-- Opening Marker --

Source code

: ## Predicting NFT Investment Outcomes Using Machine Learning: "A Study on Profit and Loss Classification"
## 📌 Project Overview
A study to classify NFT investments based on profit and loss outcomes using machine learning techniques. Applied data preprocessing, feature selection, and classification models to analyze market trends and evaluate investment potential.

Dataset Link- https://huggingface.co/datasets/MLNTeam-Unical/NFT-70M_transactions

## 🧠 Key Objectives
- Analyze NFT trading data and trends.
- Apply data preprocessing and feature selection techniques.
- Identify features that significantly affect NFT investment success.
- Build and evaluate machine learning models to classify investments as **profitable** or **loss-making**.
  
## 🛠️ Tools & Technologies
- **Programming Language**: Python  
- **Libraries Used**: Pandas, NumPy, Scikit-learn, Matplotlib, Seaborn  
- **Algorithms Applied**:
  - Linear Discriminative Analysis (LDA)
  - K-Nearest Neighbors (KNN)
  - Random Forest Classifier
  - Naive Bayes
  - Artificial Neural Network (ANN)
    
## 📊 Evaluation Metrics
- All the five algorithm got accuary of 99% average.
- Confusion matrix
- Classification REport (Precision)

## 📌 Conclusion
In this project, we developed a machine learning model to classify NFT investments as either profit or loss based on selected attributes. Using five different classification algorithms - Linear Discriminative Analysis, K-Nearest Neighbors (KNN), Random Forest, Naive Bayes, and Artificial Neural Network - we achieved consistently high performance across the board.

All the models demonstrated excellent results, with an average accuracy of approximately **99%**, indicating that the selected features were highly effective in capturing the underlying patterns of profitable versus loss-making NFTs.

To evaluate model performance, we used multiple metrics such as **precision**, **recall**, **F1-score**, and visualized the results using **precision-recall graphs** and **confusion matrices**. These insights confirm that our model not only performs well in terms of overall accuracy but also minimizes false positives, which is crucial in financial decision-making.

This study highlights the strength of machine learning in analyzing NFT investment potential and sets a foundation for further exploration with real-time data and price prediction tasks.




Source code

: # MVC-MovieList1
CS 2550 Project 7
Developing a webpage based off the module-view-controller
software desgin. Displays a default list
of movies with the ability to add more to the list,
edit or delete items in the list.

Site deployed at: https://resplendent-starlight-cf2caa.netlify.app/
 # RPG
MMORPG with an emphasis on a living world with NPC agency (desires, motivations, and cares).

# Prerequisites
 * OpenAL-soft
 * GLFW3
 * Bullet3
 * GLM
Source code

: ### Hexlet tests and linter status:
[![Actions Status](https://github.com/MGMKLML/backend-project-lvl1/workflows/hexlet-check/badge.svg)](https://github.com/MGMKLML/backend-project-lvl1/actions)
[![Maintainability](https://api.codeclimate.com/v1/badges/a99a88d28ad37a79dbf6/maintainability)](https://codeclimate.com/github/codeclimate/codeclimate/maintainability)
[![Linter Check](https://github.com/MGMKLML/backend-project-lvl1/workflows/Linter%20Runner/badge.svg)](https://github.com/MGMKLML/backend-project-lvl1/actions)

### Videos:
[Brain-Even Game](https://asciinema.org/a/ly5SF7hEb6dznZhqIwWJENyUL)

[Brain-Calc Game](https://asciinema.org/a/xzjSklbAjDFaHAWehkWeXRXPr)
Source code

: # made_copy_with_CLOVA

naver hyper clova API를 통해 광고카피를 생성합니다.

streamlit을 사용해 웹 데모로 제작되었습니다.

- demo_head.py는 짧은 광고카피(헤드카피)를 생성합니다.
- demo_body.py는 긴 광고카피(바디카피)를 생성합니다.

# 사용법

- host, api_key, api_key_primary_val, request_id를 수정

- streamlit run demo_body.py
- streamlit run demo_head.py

-- Closing Marker --

- [WORK ITEM]: Look at the records above. Copy every line where the string "backend" occurs.

- [TASK OUTPUT]:
[![Actions Status](https://github.com/MGMKLML/backend-project-lvl1/workflows/hexlet-check/badge.svg)](https://github.com/MGMKLML/backend-project-lvl1/actions)
[![Linter Check](https://github.com/MGMKLML/backend-project-lvl1/workflows/Linter%20Runner/badge.svg)](https://github.com/MGMKLML/backend-project-lvl1/actions)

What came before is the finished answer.